Sabarimala Ayyappa Seva Samajam
- Founded: 13 November 2008
- Founder: Kummanam Rajasekharan
- Type: Community service
- Location: India;
- Region served: Annadanam, medical facilities, assistance to Ayyappa devotees
- Method: Weekly gatherings, public meetings, awareness campaigns, social service programs etc.
- Key people: S J R Kumar (National Chairman)
- Parent organization: Rashtriya Swayamsevak Sangh
- Affiliations: None
- Employees: 0^{[citation needed]}
- Volunteers: 15000^{[citation needed]}
- Website: https://sassbharath.org

= Sabarimala Ayyappa Seva Samajam =

Sabarimala Ayyappa Seva Samajam (SASS) is an organization of Ayyappan devotees and an affiliate of the Sangh Parivar.

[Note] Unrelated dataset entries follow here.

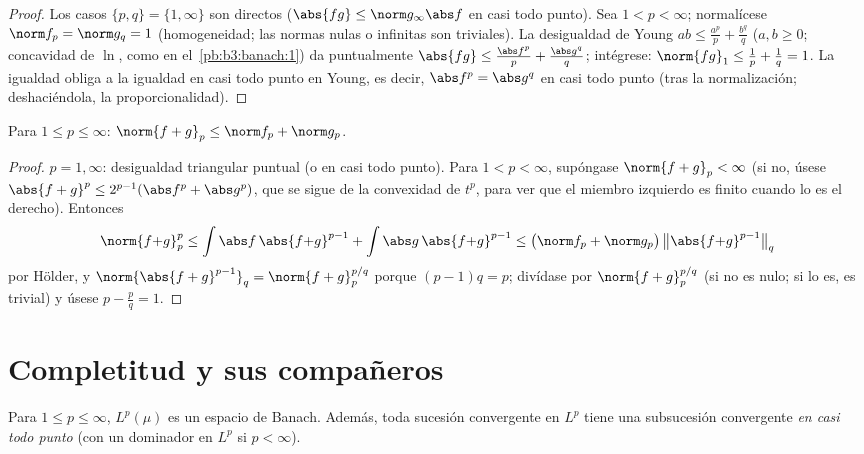 \begin{proof}
Los casos $\{p, q\} = \{1, \infty\}$ son directos ($\abs{fg} \leq
\norm g_\infty\abs f$ en casi todo punto). Sea $1 < p < \infty$;
normalícese $\norm f_p = \norm g_q = 1$ (homogeneidad; las normas nulas
o infinitas son triviales). La desigualdad de Young
$ab \leq \frac{a^p}p +
\frac{b^q}q$ ($a, b \geq 0$; concavidad de $\ln$, como en
el~\cref{pb:b3:banach:1}) da puntualmente $\abs{f g} \leq
\frac{\abs f^p}p + \frac{\abs g^q}q$; intégrese: $\norm{fg}_1
\leq \frac1p + \frac1q = 1$. La igualdad obliga a la igualdad en casi
todo punto en Young, es decir, $\abs f^p = \abs g^q$ en casi todo punto
(tras la normalización; deshaciéndola, la proporcionalidad).
\end{proof}

\begin{theorem}\label{thm:b3:lp:minkowski}
Para $1 \leq p \leq \infty$: $\norm{f + g}_p \leq \norm f_p +
\norm g_p$.
\end{theorem}

\begin{proof}
$p = 1, \infty$: desigualdad triangular puntual (o en casi todo punto).
Para $1 <
p < \infty$, supóngase $\norm{f+g}_p < \infty$ (si no, úsese
$\abs{f+g}^p \leq 2^{p-1}(\abs f^p + \abs g^p)$, que se sigue de la
convexidad de $t^p$, para ver que el miembro izquierdo es finito cuando
lo es el derecho). Entonces
\[
\norm{f{+}g}_p^p \leq \int\abs f\,\abs{f{+}g}^{p-1} +
\int\abs g\,\abs{f{+}g}^{p-1}
\leq \bigl(\norm f_p + \norm g_p\bigr)\,
\bigl\|\abs{f{+}g}^{p-1}\bigr\|_q
\]
por Hölder, y $\norm{\abs{f+g}^{p-1}}_q =
\norm{f+g}_p^{p/q}$ porque $(p-1)q = p$; divídase por
$\norm{f+g}_p^{p/q}$ (si no es nulo; si lo es, es trivial) y úsese $p -
\frac pq = 1$.
\end{proof}

\section{Completitud y sus compañeros}

\begin{theorem}\label{thm:b3:lp:complete}
Para $1 \leq p \leq \infty$, $L^p(\mu)$ es un espacio de Banach. Además,
toda sucesión convergente en $L^p$ tiene una subsucesión convergente
\emph{en casi todo punto} (con un dominador
en $L^p$ si $p < \infty$).
\end{theorem}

It is a registered public charitable trust started on 13 November 2008 with headquarters at Pathanamthitta in Kerala. SASS aims to serve Ayyappa devotees in their pilgrimage to Sabarimala and inculcate dharmic values in them and their families and bring them together to further the larger aim of Hindu unity. SASS activities can be listed in 5S: Satsang, Swaadhyay, Seva, Samarasta and Sangharsh.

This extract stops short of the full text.